C'était ce samedi, à 13h30, dans une
salle louée à Paris dont l'adresse est tenue secrète pour des questions de
sécurité. Preuve que cet islam progressiste n'est pas toléré auprès de
mouvements fondamentalistes. L'imame, Anne-Sophie Monsinay, a d'ailleurs fait
part d'attaques, « heureusement moins nombreuses que les encouragements ». «
Exceptionnellement, ce temps de prières a lieu un samedi car nous n'avons pas
pu l'organiser un vendredi pour des raisons logistiques. Tous les autres
rendez-vous, qui se tiendront une fois par mois dans d'autres lieux, se
dérouleront le vendredi soir selon le format traditionnel du culte », précise
Eva Janadin.
Pour la première fois en France, l’imam est une femme

Le temps est comme suspendu à cet instant précis. Dès les
premiers échos de l'appel à la prière, les 70 fidèles sont saisis par cette
voix éblouissante qui répète en arabe : « Dieu est le plus grand. » Une voix
qui, pour la première fois en France, est féminine. Une voix qui pose
définitivement ce moment historique que représente cette première prière mixte
dirigée par deux femmes imames, Anne-Sophie Monsinay et Eva Janadin, à la fois
« stressées et heureuses ».
Totale mixité
Dans un second temps, les deux imames
envisagent de trouver un lieu fixe qui deviendrait le premier lieu de culte
musulman dirigé par des femmes. S'il n'existe pas encore, il a déjà un nom : la
mosquée Simorgh, du nom d'un oiseau mythologique que l'on retrouve chez le
poète soufi iranien, Attar. Dans ses écrits, la quête de cet oiseau permettrait
de trouver son « moi » profond.
Cet islam progressiste est fondé sur
quatre grands principes : l'égalité entre les femmes et les hommes d'abord.

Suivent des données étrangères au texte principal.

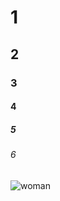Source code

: # 1
## 2
### 3
#### 4
##### 5
###### 6

![woman](file:///E:/%E5%A4%A7%E7%9A%84%E8%A7%86%E9%A2%91%E5%8F%8A%E5%85%B6%E4%BB%96%E6%AC%B2%E6%9C%9B/steve%20hanks/55.jpg)
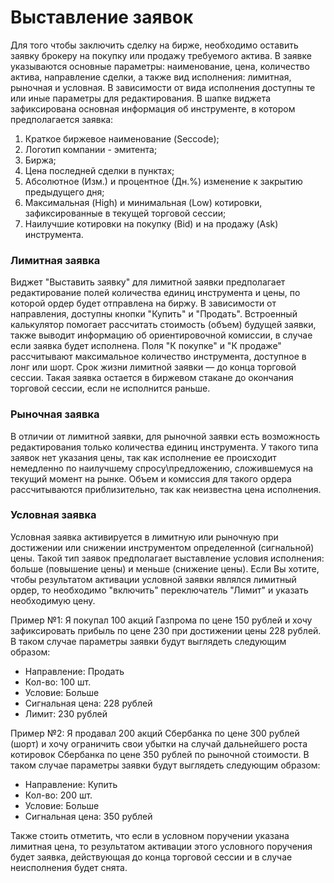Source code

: 

# Выставление заявок

Для того чтобы заключить сделку на бирже, необходимо оставить заявку брокеру на покупку или продажу требуемого актива. В заявке указываются основные параметры: наименование, цена, количество актива, направление сделки, а также вид исполнения: лимитная, рыночная и условная. В зависимости от вида исполнения доступны те или иные параметры для редактирования. В шапке виджета зафиксирована основная информация об инструменте, в котором предполагается заявка:

1. Краткое биржевое наименование (Seccode);
2. Логотип компании - эмитента;
3. Биржа;
4. Цена последней сделки в пунктах;
5. Абсолютное (Изм.) и процентное (Дн.%) изменение к закрытию предыдущего дня;
6. Максимальная (High) и минимальная (Low) котировки, зафиксированные в текущей торговой сессии;
7. Наилучшие котировки на покупку (Bid) и на продажу (Ask) инструмента.

### Лимитная заявка

Виджет "Выставить заявку" для лимитной заявки предполагает редактирование полей количества единиц инструмента и цены, по которой ордер будет отправлена на биржу. В зависимости от направления, доступны кнопки "Купить" и "Продать". Встроенный калькулятор помогает рассчитать стоимость (объем) будущей заявки, также выводит информацию об ориентировочной комиссии, в случае если заявка будет исполнена. Поля "К покупке" и "К продаже" рассчитывают максимальное количество инструмента, доступное в лонг или шорт. Срок жизни лимитной заявки — до конца торговой сессии. Такая заявка остается в биржевом стакане до окончания торговой сессии, если не исполнится раньше.

### Рыночная заявка

В отличии от лимитной заявки, для рыночной заявки есть возможность редактирования только количества единиц инструмента. У такого типа заявок нет указания цены, так как исполнение ее происходит немедленно по наилучшему спросу\предложению, сложившемуся на текущий момент на рынке. Объем и комиссия для такого ордера рассчитываются приблизительно, так как неизвестна цена исполнения.

### Условная заявка

Условная заявка активируется в лимитную или рыночную при достижении или снижении инструментом определенной (сигнальной) цены. Такой тип заявок предполагает выставление условия исполнения: больше (повышение цены) и меньше (снижение цены). Если Вы хотите, чтобы результатом активации условной заявки являлся лимитный ордер, то необходимо "включить" переключатель "Лимит" и указать необходимую цену.

Пример №1: Я покупал 100 акций Газпрома по цене 150 рублей и хочу зафиксировать прибыль по цене 230 при достижении цены 228 рублей. В таком случае параметры заявки будут выглядеть следующим образом:

- Направление: Продать
- Кол-во: 100 шт.
- Условие: Больше
- Сигнальная цена: 228 рублей
- Лимит: 230 рублей

Пример №2: Я продавал 200 акций Сбербанка по цене 300 рублей (шорт) и хочу ограничить свои убытки на случай дальнейшего роста котировок Сбербанка по цене 350 рублей по рыночной стоимости. В таком случае параметры заявки будут выглядеть следующим образом:

- Направление: Купить
- Кол-во: 200 шт.
- Условие: Больше
- Сигнальная цена: 350 рублей

Также стоить отметить, что если в условном поручении указана лимитная цена, то результатом активации этого условного поручения будет заявка, действующая до конца торговой сессии и в случае неисполнения будет снята.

Toute femme qui le désire peut ainsi devenir imame, prêcher et prier avec les
hommes dans la même salle sans hiérarchie spatiale et dans une totale mixité.
Ce samedi, c'est bien le cas. Femmes et hommes prient les uns à côté des
autres, dans une quasi-parité. Second principe : la liberté de porter ou non le
voile « qui relève du choix personnel », insiste Eva Janadin. De fait, pour la
première, moins d'une dizaine de femmes ont choisi de se couvrir les cheveux.
Deux enseignantes converties à l'islam
La voix de l'adhan (appel à la prière),
c'est celle d'Anne-Sophie, 29 ans, professeure de musique. Avant elle, Eva, 30
ans, professeure d'histoire, a fait les salutations : « que la paix, la
miséricorde et les bénédictions de Dieu soient avec vous ». Converties depuis
une dizaine d'années, elles sont les fondatrices de l'association cultuelle,
née en 2018 : Voix d'un islam éclairé (VIE), qui compte actuellement 200
adhérents. C'est via ce réseau que les fidèles se sont déplacés en nombre pour
cette première rencontre. Faute de places, certains sont restés à la porte.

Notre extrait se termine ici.